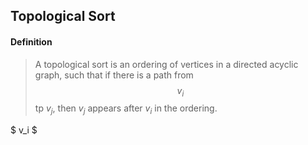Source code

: ## Topological Sort

#### Definition

> A topological sort is an ordering of vertices in a directed acyclic graph, such that if there is a path from $$v_{i}$$ tp $v_j$, then $v_j$ appears after $v_i$ in the ordering.

$ v_i $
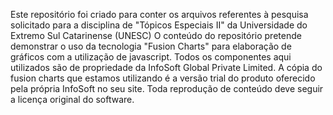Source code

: Este repositório foi criado para conter os arquivos referentes à pesquisa solicitado para a disciplina de "Tópicos Especiais II" da Universidade do Extremo Sul Catarinense (UNESC)
O conteúdo do repositório pretende demonstrar o uso da tecnologia "Fusion Charts" para elaboração de gráficos com a utilização de javascript.
Todos os componentes aqui utilizados são de propriedade da InfoSoft Global Private Limited.
A cópia do fusion charts que estamos utilizando é a versão trial do produto oferecido pela própria InfoSoft no seu site. Toda reprodução de conteúdo deve seguir a licença original do software.

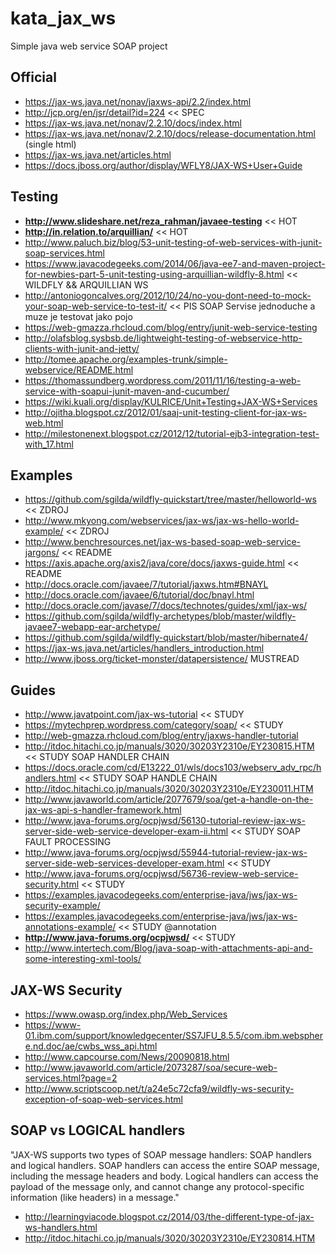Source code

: # kata_jax_ws
Simple java web service SOAP project

## Official
* https://jax-ws.java.net/nonav/jaxws-api/2.2/index.html
* http://jcp.org/en/jsr/detail?id=224 << SPEC
* https://jax-ws.java.net/nonav/2.2.10/docs/index.html
* https://jax-ws.java.net/nonav/2.2.10/docs/release-documentation.html (single html)
* https://jax-ws.java.net/articles.html
* https://docs.jboss.org/author/display/WFLY8/JAX-WS+User+Guide

## Testing
* __http://www.slideshare.net/reza_rahman/javaee-testing__ << HOT
* __http://in.relation.to/arquillian/__ << HOT
* http://www.paluch.biz/blog/53-unit-testing-of-web-services-with-junit-soap-services.html
* https://www.javacodegeeks.com/2014/06/java-ee7-and-maven-project-for-newbies-part-5-unit-testing-using-arquillian-wildfly-8.html << WILDFLY && ARQUILLIAN WS
* http://antoniogoncalves.org/2012/10/24/no-you-dont-need-to-mock-your-soap-web-service-to-test-it/ << PIS SOAP Servise jednoduche a muze je testovat jako pojo
* https://web-gmazza.rhcloud.com/blog/entry/junit-web-service-testing
* http://olafsblog.sysbsb.de/lightweight-testing-of-webservice-http-clients-with-junit-and-jetty/
* http://tomee.apache.org/examples-trunk/simple-webservice/README.html
* https://thomassundberg.wordpress.com/2011/11/16/testing-a-web-service-with-soapui-junit-maven-and-cucumber/
* https://wiki.kuali.org/display/KULRICE/Unit+Testing+JAX-WS+Services
* http://ojitha.blogspot.cz/2012/01/saaj-unit-testing-client-for-jax-ws-web.html
* http://milestonenext.blogspot.cz/2012/12/tutorial-ejb3-integration-test-with_17.html

## Examples
* https://github.com/sgilda/wildfly-quickstart/tree/master/helloworld-ws << ZDROJ
* http://www.mkyong.com/webservices/jax-ws/jax-ws-hello-world-example/ << ZDROJ
* http://www.benchresources.net/jax-ws-based-soap-web-service-jargons/ << README
* https://axis.apache.org/axis2/java/core/docs/jaxws-guide.html << README
* http://docs.oracle.com/javaee/7/tutorial/jaxws.htm#BNAYL
* http://docs.oracle.com/javaee/6/tutorial/doc/bnayl.html
* http://docs.oracle.com/javase/7/docs/technotes/guides/xml/jax-ws/
* https://github.com/sgilda/wildfly-archetypes/blob/master/wildfly-javaee7-webapp-ear-archetype/
* https://github.com/sgilda/wildfly-quickstart/blob/master/hibernate4/
* https://jax-ws.java.net/articles/handlers_introduction.html
* http://www.jboss.org/ticket-monster/datapersistence/ MUSTREAD

## Guides
* http://www.javatpoint.com/jax-ws-tutorial << STUDY
* https://mytechprep.wordpress.com/category/soap/ << STUDY
* http://web-gmazza.rhcloud.com/blog/entry/jaxws-handler-tutorial
* http://itdoc.hitachi.co.jp/manuals/3020/30203Y2310e/EY230815.HTM << STUDY SOAP HANDLER CHAIN
* https://docs.oracle.com/cd/E13222_01/wls/docs103/webserv_adv_rpc/handlers.html << STUDY SOAP HANDLE CHAIN
* http://itdoc.hitachi.co.jp/manuals/3020/30203Y2310e/EY230011.HTM
* http://www.javaworld.com/article/2077679/soa/get-a-handle-on-the-jax-ws-api-s-handler-framework.html
* http://www.java-forums.org/ocpjwsd/56130-tutorial-review-jax-ws-server-side-web-service-developer-exam-ii.html << STUDY SOAP FAULT PROCESSING
* http://www.java-forums.org/ocpjwsd/55944-tutorial-review-jax-ws-server-side-web-services-developer-exam.html << STUDY
* http://www.java-forums.org/ocpjwsd/56736-review-web-service-security.html << STUDY
* https://examples.javacodegeeks.com/enterprise-java/jws/jax-ws-security-example/
* https://examples.javacodegeeks.com/enterprise-java/jws/jax-ws-annotations-example/ << STUDY @annotation
* __http://www.java-forums.org/ocpjwsd/__ << STUDY
* http://www.intertech.com/Blog/java-soap-with-attachments-api-and-some-interesting-xml-tools/


## JAX-WS Security
* https://www.owasp.org/index.php/Web_Services
* https://www-01.ibm.com/support/knowledgecenter/SS7JFU_8.5.5/com.ibm.websphere.nd.doc/ae/cwbs_wss_api.html
* http://www.capcourse.com/News/20090818.html
* http://www.javaworld.com/article/2073287/soa/secure-web-services.html?page=2
* http://www.scriptscoop.net/t/a24e5c72cfa9/wildfly-ws-security-exception-of-soap-web-services.html


## SOAP vs LOGICAL handlers
"JAX-WS supports two types of SOAP message handlers: SOAP handlers and logical handlers. SOAP handlers can access the entire SOAP message, including the message headers and body. Logical handlers can access the payload of the message only, and cannot change any protocol-specific information (like headers) in a message."

* http://learningviacode.blogspot.cz/2014/03/the-different-type-of-jax-ws-handlers.html
* http://itdoc.hitachi.co.jp/manuals/3020/30203Y2310e/EY230814.HTM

□ □ □

- [Required work]: Check each line of the records for the word "junit" and extract those that contain it.

- [Result]:
* http://www.paluch.biz/blog/53-unit-testing-of-web-services-with-junit-soap-services.html
* https://web-gmazza.rhcloud.com/blog/entry/junit-web-service-testing
* http://olafsblog.sysbsb.de/lightweight-testing-of-webservice-http-clients-with-junit-and-jetty/
* https://thomassundberg.wordpress.com/2011/11/16/testing-a-web-service-with-soapui-junit-maven-and-cucumber/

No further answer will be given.